Yup, I know Fool have long been saying that. I guess it's my jy job to make sure my funds consist of the top 20%. I have a spring clean each April.

Reply to
blackbat

Whoops. Sorry, you did.

I doubt that. Stakeholder charges are up to 1.5% p.a. for 10 years now. Most non-stakeholder personal pensions (a stakeholder is a personal pension, but of a spcific type) have 1% p.a.

There's no particular reason why you should pay higher fees for better performing funds, apart from to external fund managers (double charging - see below).

The pension provider has a range of funds from which you can choose. This range is likely to be greater if the pension is not a stakeholder. One problem the stakeholder provider has is to conatin the costs to within 1.5% p.a.. Many personal pensions have not only their own funds but also access to external funds. If these extarnal funds were to be available to the stakeholder , because you have to pay the stakeholder provider plus the external fund manager, the costs go over 1.5%. So they don't offer them. Which is a pity. So you then go for a non-SH version.

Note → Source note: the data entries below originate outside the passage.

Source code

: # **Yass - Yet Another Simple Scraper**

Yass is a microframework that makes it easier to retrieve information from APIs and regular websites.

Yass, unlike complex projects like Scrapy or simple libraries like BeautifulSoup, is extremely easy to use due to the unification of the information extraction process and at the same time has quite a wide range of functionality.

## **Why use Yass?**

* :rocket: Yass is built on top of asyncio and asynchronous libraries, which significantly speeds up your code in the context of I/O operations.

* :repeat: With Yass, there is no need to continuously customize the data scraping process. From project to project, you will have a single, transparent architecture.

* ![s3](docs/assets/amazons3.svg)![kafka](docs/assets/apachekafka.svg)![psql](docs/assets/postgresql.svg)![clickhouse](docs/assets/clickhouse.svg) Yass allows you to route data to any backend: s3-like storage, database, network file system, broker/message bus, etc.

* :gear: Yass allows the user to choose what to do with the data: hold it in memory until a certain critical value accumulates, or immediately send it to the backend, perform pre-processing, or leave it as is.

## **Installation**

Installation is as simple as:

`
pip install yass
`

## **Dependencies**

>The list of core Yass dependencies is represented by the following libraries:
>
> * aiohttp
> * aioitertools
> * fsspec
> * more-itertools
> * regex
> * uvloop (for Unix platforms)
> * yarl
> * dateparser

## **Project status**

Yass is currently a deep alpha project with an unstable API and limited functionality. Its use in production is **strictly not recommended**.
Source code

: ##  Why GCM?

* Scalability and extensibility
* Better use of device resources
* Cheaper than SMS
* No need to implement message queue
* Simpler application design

No, I'm not necessarily promoting a SIPP. SIPPs aren't the only alternative to stakeholder. But I'm not ruling them out, either. I just wanted you to know that stakeholders are not all they are cracked up to be and many people just go for them becauswe they don't know any different.

Rob

Reply to
Rob graham

So go on then, I dare you...if you were choosing a plan today, which would you go for, a Sipp, a S/H or a straight personal pension? Obviously depends on your choice of funds within the plans, but that won't stop me asking the question :-)

I'm currently veering towards a Sipp if I can get one cheap enough. As Andy Pandy says elsewhere in this thread, the Hargreaves Lansdowne looks good value.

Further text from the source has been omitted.